SRT-90 was a covert listening device (bug), developed in 1975 by the Dutch Radar laboratory (NRP) for the US Central Intelligence Agency (CIA), as part of a long-term research contract code­named Easy Chair. The device features the Dirty Pulse (RP) 1 advanced audio masking scheme.

The SRT-90 is in fact a low-power variant of the SRT-91 that was released one year earlier. It is housed in a similar rectangular brass enclosure, that measures 13.5 x 22.5 x 100 mm; one 1cm shorter than the SRT-91. The reason for using a low-power version, is that it is more difficult to detect than a medium or high power version.

The SRT-90 was intended for deployment in operations where the Listening Post (LP) was close to the Target Area (TA). In such cases a Path Loss Survey System, such as the URS-1, was used first to determine the required power.
SRT-90 transmitter

The device consists of an RF module that operates between 270 and 400 MHz, and a video coder for the Dirty Pulse (DP) 1 audio masking scheme, housed in a single brass enclosure. It could be powered by a DC source between +2.25V and 3.25V, generally consisting of two military-grade mercury cells, and consumes typically 160µA, whilst delivering a peak-output-power of 1 mW.
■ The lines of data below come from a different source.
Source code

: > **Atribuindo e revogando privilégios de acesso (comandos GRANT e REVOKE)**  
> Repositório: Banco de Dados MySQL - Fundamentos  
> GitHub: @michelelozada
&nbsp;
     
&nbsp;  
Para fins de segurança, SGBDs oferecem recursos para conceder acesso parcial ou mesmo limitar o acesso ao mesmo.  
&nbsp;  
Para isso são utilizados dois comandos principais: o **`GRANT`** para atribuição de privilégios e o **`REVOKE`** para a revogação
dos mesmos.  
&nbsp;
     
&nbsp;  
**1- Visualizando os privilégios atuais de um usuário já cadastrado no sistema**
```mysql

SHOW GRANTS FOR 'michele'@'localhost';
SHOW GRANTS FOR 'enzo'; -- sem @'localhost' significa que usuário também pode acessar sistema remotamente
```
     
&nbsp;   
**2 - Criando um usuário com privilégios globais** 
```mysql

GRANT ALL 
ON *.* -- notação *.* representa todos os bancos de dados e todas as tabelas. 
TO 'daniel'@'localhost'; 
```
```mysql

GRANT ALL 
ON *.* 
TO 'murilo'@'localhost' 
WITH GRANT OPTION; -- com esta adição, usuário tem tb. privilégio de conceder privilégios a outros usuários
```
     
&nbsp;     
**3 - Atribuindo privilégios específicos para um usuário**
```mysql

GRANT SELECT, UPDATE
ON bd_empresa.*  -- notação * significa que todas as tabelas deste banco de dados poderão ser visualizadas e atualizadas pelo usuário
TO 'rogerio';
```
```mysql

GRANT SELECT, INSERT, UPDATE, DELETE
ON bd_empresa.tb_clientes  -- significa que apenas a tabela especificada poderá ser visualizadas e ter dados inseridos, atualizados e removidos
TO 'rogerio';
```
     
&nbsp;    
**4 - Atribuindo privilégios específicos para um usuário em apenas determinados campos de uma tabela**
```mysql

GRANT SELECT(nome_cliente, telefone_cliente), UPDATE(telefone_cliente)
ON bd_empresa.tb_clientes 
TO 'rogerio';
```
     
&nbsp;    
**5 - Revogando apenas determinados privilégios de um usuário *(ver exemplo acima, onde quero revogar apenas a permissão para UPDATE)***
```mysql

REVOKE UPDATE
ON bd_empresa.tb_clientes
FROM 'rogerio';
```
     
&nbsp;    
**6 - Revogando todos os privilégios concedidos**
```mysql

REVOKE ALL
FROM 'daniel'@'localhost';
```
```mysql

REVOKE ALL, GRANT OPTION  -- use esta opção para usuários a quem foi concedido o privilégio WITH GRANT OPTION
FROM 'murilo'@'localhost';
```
The image on the right shows the RF-unit of the SRT-90 aside the RF-unit of the SRT-91, which delivers a peak output power of 20 mW. Because of the lower power, the last stage of the RF-unit (i.e. the PA) has been omitted in the SRT-90.

The rest of the circuits, which consists of a microphone amplifier, a noise generator and a video encoder, are identical to those of the SRT-91, which means that both transmitters can be received with the same receivers.

 For further details, check out the SRT-91
RF-unit of the SRT-91 (top) and SRT-90 (bottom)

  1. Dirty Pulse (DP) audio masking is also known as Type 91 modulation.

SRT-90 transmitter SRT-90 with wiring Size of the SRT-90 (front) compared to that of the SRT-91 (rear) Wiring detail RF-unit of the SRT-91 (top) and SRT-90 (bottom) RF-unit of the SRT-91 (top) and SRT-90 (bottom)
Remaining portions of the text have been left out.